PROVIDED ENTRIES –
=== Section Start ===
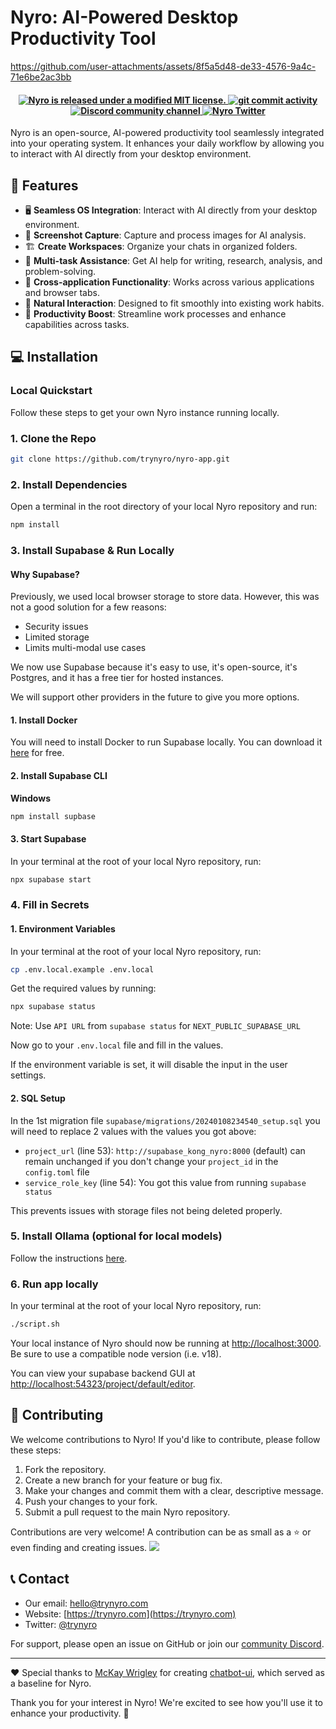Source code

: # Nyro: AI-Powered Desktop Productivity Tool



https://github.com/user-attachments/assets/8f5a5d48-de33-4576-9a4c-71e6be2ac3bb


<h4 align="center">
  <a href="https://github.com/trynyro/nyro-app/blob/main/LICENSE">
    <img src="https://img.shields.io/badge/license-MIT-blue.svg" alt="Nyro is released under a modified MIT license." />
  </a>
  <a href="https://github.com/trynyro/nyro-app/issues">
    <img src="https://img.shields.io/github/commit-activity/m/trynyro/nyro-app" alt="git commit activity" />
  </a>
  <a href="https://discord.gg/eQ5JRUVCgp">
    <img src="https://img.shields.io/badge/chat-on%20Discord-darkblue" alt="Discord community channel" />
  </a>
  <a href="https://x.com/trynyro">
    <img src="https://img.shields.io/twitter/follow/infisical?label=Follow" alt="Nyro Twitter" />
  </a>
</h4>
Nyro is an open-source, AI-powered productivity tool seamlessly integrated into your operating system. It enhances your daily workflow by allowing you to interact with AI directly from your desktop environment.

## 🚀 Features

- 🖥️ **Seamless OS Integration**: Interact with AI directly from your desktop environment.
- 📸 **Screenshot Capture**: Capture and process images for AI analysis.
- 🏗️ **Create Workspaces**: Organize your chats in organized folders.
- 🧠 **Multi-task Assistance**: Get AI help for writing, research, analysis, and problem-solving.
- 🔄 **Cross-application Functionality**: Works across various applications and browser tabs.
- 🤝 **Natural Interaction**: Designed to fit smoothly into existing work habits.
- 🚀 **Productivity Boost**: Streamline work processes and enhance capabilities across tasks.

## 💻 Installation

### Local Quickstart

Follow these steps to get your own Nyro instance running locally.

### 1. Clone the Repo

```bash
git clone https://github.com/trynyro/nyro-app.git
```

### 2. Install Dependencies

Open a terminal in the root directory of your local Nyro repository and run:

```bash
npm install
```

### 3. Install Supabase & Run Locally

#### Why Supabase?

Previously, we used local browser storage to store data. However, this was not a good solution for a few reasons:

- Security issues
- Limited storage
- Limits multi-modal use cases

We now use Supabase because it's easy to use, it's open-source, it's Postgres, and it has a free tier for hosted instances.

We will support other providers in the future to give you more options.

#### 1. Install Docker

You will need to install Docker to run Supabase locally. You can download it [here](https://docs.docker.com/get-docker) for free.

#### 2. Install Supabase CLI

**Windows**

```bash
npm install supbase
```

#### 3. Start Supabase

In your terminal at the root of your local Nyro repository, run:

```bash
npx supabase start
```

### 4. Fill in Secrets

#### 1. Environment Variables

In your terminal at the root of your local Nyro repository, run:

```bash
cp .env.local.example .env.local
```

Get the required values by running:

```bash
npx supabase status
```

Note: Use `API URL` from `supabase status` for `NEXT_PUBLIC_SUPABASE_URL`

Now go to your `.env.local` file and fill in the values.

If the environment variable is set, it will disable the input in the user settings.

#### 2. SQL Setup

In the 1st migration file `supabase/migrations/20240108234540_setup.sql` you will need to replace 2 values with the values you got above:

- `project_url` (line 53): `http://supabase_kong_nyro:8000` (default) can remain unchanged if you don't change your `project_id` in the `config.toml` file
- `service_role_key` (line 54): You got this value from running `supabase status`

This prevents issues with storage files not being deleted properly.

### 5. Install Ollama (optional for local models)

Follow the instructions [here](https://github.com/jmorganca/ollama#macos).

### 6. Run app locally

In your terminal at the root of your local Nyro repository, run:

```bash
./script.sh
```

Your local instance of Nyro should now be running at [http://localhost:3000](http://localhost:3000). Be sure to use a compatible node version (i.e. v18).

You can view your supabase backend GUI at [http://localhost:54323/project/default/editor](http://localhost:54323/project/default/editor).

## 🤝 Contributing

We welcome contributions to Nyro! If you'd like to contribute, please follow these steps:

1. Fork the repository.
2. Create a new branch for your feature or bug fix.
3. Make your changes and commit them with a clear, descriptive message.
4. Push your changes to your fork.
5. Submit a pull request to the main Nyro repository.

Contributions are very welcome! A contribution can be as small as a ⭐ or even finding and creating issues.
<a href="https://github.com/trynyro/nyro-app/graphs/contributors">
  <img src="https://contrib.rocks/image?repo=trynyro/nyro-app" />
</a>

## 📞 Contact

- Our email: [hello@trynyro.com](mailto:hello@trynyro.com)
- Website: [https://trynyro.com](https://trynyro.com)
- Twitter: [@trynyro](https://x.com/trynyro)

For support, please open an issue on GitHub or join our [community Discord](https://discord.gg/eQ5JRUVCgp).

---
❤️ Special thanks to [McKay Wrigley](https://github.com/mckaywrigley) for creating [chatbot-ui](https://github.com/mckaywrigley/chatbot-ui), which served as a baseline for Nyro.

Thank you for your interest in Nyro! We're excited to see how you'll use it to enhance your productivity. 🎉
=== Section End ===
AIM OF THE EXERCISE – Reproduce each entry exactly as written, but leave out the images.

RESULT OF THE EXERCISE –
Source code

: # Nyro: AI-Powered Desktop Productivity Tool



https://github.com/user-attachments/assets/8f5a5d48-de33-4576-9a4c-71e6be2ac3bb


<h4 align="center">
  <a href="https://github.com/trynyro/nyro-app/blob/main/LICENSE">
    <img src="https://img.shields.io/badge/license-MIT-blue.svg" alt="Nyro is released under a modified MIT license." />
  </a>
  <a href="https://github.com/trynyro/nyro-app/issues">
    <img src="https://img.shields.io/github/commit-activity/m/trynyro/nyro-app" alt="git commit activity" />
  </a>
  <a href="https://discord.gg/eQ5JRUVCgp">
    <img src="https://img.shields.io/badge/chat-on%20Discord-darkblue" alt="Discord community channel" />
  </a>
  <a href="https://x.com/trynyro">
    <img src="https://img.shields.io/twitter/follow/infisical?label=Follow" alt="Nyro Twitter" />
  </a>
</h4>
Nyro is an open-source, AI-powered productivity tool seamlessly integrated into your operating system. It enhances your daily workflow by allowing you to interact with AI directly from your desktop environment.

## 🚀 Features

- 🖥️ **Seamless OS Integration**: Interact with AI directly from your desktop environment.
- 📸 **Screenshot Capture**: Capture and process images for AI analysis.
- 🏗️ **Create Workspaces**: Organize your chats in organized folders.
- 🧠 **Multi-task Assistance**: Get AI help for writing, research, analysis, and problem-solving.
- 🔄 **Cross-application Functionality**: Works across various applications and browser tabs.
- 🤝 **Natural Interaction**: Designed to fit smoothly into existing work habits.
- 🚀 **Productivity Boost**: Streamline work processes and enhance capabilities across tasks.

## 💻 Installation

### Local Quickstart

Follow these steps to get your own Nyro instance running locally.

### 1. Clone the Repo

```bash
git clone https://github.com/trynyro/nyro-app.git
```

### 2. Install Dependencies

Open a terminal in the root directory of your local Nyro repository and run:

```bash
npm install
```

### 3. Install Supabase & Run Locally

#### Why Supabase?

Previously, we used local browser storage to store data. However, this was not a good solution for a few reasons:

- Security issues
- Limited storage
- Limits multi-modal use cases

We now use Supabase because it's easy to use, it's open-source, it's Postgres, and it has a free tier for hosted instances.

We will support other providers in the future to give you more options.

#### 1. Install Docker

You will need to install Docker to run Supabase locally. You can download it [here](https://docs.docker.com/get-docker) for free.

#### 2. Install Supabase CLI

**Windows**

```bash
npm install supbase
```

#### 3. Start Supabase

In your terminal at the root of your local Nyro repository, run:

```bash
npx supabase start
```

### 4. Fill in Secrets

#### 1. Environment Variables

In your terminal at the root of your local Nyro repository, run:

```bash
cp .env.local.example .env.local
```

Get the required values by running:

```bash
npx supabase status
```

Note: Use `API URL` from `supabase status` for `NEXT_PUBLIC_SUPABASE_URL`

Now go to your `.env.local` file and fill in the values.

If the environment variable is set, it will disable the input in the user settings.

#### 2. SQL Setup

In the 1st migration file `supabase/migrations/20240108234540_setup.sql` you will need to replace 2 values with the values you got above:

- `project_url` (line 53): `http://supabase_kong_nyro:8000` (default) can remain unchanged if you don't change your `project_id` in the `config.toml` file
- `service_role_key` (line 54): You got this value from running `supabase status`

This prevents issues with storage files not being deleted properly.

### 5. Install Ollama (optional for local models)

Follow the instructions [here](https://github.com/jmorganca/ollama#macos).

### 6. Run app locally

In your terminal at the root of your local Nyro repository, run:

```bash
./script.sh
```

Your local instance of Nyro should now be running at [http://localhost:3000](http://localhost:3000). Be sure to use a compatible node version (i.e. v18).

You can view your supabase backend GUI at [http://localhost:54323/project/default/editor](http://localhost:54323/project/default/editor).

## 🤝 Contributing

We welcome contributions to Nyro! If you'd like to contribute, please follow these steps:

1. Fork the repository.
2. Create a new branch for your feature or bug fix.
3. Make your changes and commit them with a clear, descriptive message.
4. Push your changes to your fork.
5. Submit a pull request to the main Nyro repository.

Contributions are very welcome! A contribution can be as small as a ⭐ or even finding and creating issues.
<a href="https://github.com/trynyro/nyro-app/graphs/contributors">
  <img src="https://contrib.rocks/image?repo=trynyro/nyro-app" />
</a>

## 📞 Contact

- Our email: [hello@trynyro.com](mailto:hello@trynyro.com)
- Website: [https://trynyro.com](https://trynyro.com)
- Twitter: [@trynyro](https://x.com/trynyro)

For support, please open an issue on GitHub or join our [community Discord](https://discord.gg/eQ5JRUVCgp).

---
❤️ Special thanks to [McKay Wrigley](https://github.com/mckaywrigley) for creating [chatbot-ui](https://github.com/mckaywrigley/chatbot-ui), which served as a baseline for Nyro.

Thank you for your interest in Nyro! We're excited to see how you'll use it to enhance your productivity. 🎉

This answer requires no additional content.